Saved data entries
-=-=-
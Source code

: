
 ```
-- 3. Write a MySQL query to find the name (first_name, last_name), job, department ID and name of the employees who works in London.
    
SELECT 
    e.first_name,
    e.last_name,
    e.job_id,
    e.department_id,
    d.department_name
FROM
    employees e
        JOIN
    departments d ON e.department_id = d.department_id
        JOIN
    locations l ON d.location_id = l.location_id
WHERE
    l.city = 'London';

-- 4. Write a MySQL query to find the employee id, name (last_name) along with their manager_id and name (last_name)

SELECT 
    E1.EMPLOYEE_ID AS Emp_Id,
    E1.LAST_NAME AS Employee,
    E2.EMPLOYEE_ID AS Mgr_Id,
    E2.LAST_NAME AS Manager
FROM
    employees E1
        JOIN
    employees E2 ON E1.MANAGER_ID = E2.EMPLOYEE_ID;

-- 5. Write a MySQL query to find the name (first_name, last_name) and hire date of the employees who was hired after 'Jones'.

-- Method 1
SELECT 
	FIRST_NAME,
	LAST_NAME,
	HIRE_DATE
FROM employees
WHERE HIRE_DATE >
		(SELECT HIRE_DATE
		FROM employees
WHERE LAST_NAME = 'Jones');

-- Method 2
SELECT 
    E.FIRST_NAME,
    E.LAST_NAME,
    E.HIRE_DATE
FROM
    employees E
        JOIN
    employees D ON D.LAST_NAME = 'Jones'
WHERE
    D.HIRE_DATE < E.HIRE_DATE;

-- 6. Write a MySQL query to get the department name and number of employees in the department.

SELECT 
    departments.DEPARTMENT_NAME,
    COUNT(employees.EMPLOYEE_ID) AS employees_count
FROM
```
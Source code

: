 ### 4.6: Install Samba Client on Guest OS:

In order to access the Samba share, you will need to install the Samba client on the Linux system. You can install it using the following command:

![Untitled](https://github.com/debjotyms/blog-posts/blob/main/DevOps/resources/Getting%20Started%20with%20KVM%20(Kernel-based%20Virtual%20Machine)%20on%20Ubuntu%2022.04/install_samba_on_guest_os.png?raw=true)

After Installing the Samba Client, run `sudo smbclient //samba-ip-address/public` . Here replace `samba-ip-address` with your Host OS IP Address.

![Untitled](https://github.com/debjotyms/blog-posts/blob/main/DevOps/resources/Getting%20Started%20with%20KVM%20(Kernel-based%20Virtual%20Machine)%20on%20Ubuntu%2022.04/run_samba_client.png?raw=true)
-=-=-
TASK DETAILS
Without altering a single character, write out every record above.

TASK ANSWER
Source code

:
 ```
-- 3. Write a MySQL query to find the name (first_name, last_name), job, department ID and name of the employees who works in London.
    
SELECT 
    e.first_name,
    e.last_name,
    e.job_id,
    e.department_id,
    d.department_name
FROM
    employees e
        JOIN
    departments d ON e.department_id = d.department_id
        JOIN
    locations l ON d.location_id = l.location_id
WHERE
    l.city = 'London';

-- 4. Write a MySQL query to find the employee id, name (last_name) along with their manager_id and name (last_name)

SELECT 
    E1.EMPLOYEE_ID AS Emp_Id,
    E1.LAST_NAME AS Employee,
    E2.EMPLOYEE_ID AS Mgr_Id,
    E2.LAST_NAME AS Manager
FROM
    employees E1
        JOIN
    employees E2 ON E1.MANAGER_ID = E2.EMPLOYEE_ID;

-- 5. Write a MySQL query to find the name (first_name, last_name) and hire date of the employees who was hired after 'Jones'.

-- Method 1
SELECT 
	FIRST_NAME,
	LAST_NAME,
	HIRE_DATE
FROM employees
WHERE HIRE_DATE >
		(SELECT HIRE_DATE
		FROM employees
WHERE LAST_NAME = 'Jones');

-- Method 2
SELECT 
    E.FIRST_NAME,
    E.LAST_NAME,
    E.HIRE_DATE
FROM
    employees E
        JOIN
    employees D ON D.LAST_NAME = 'Jones'
WHERE
    D.HIRE_DATE < E.HIRE_DATE;

-- 6. Write a MySQL query to get the department name and number of employees in the department.

SELECT 
    departments.DEPARTMENT_NAME,
    COUNT(employees.EMPLOYEE_ID) AS employees_count
FROM
```
Source code

: ### 4.6: Install Samba Client on Guest OS:

In order to access the Samba share, you will need to install the Samba client on the Linux system. You can install it using the following command:

![Untitled](https://github.com/debjotyms/blog-posts/blob/main/DevOps/resources/Getting%20Started%20with%20KVM%20(Kernel-based%20Virtual%20Machine)%20on%20Ubuntu%2022.04/install_samba_on_guest_os.png?raw=true)

After Installing the Samba Client, run `sudo smbclient //samba-ip-address/public` . Here replace `samba-ip-address` with your Host OS IP Address.

![Untitled](https://github.com/debjotyms/blog-posts/blob/main/DevOps/resources/Getting%20Started%20with%20KVM%20(Kernel-based%20Virtual%20Machine)%20on%20Ubuntu%2022.04/run_samba_client.png?raw=true)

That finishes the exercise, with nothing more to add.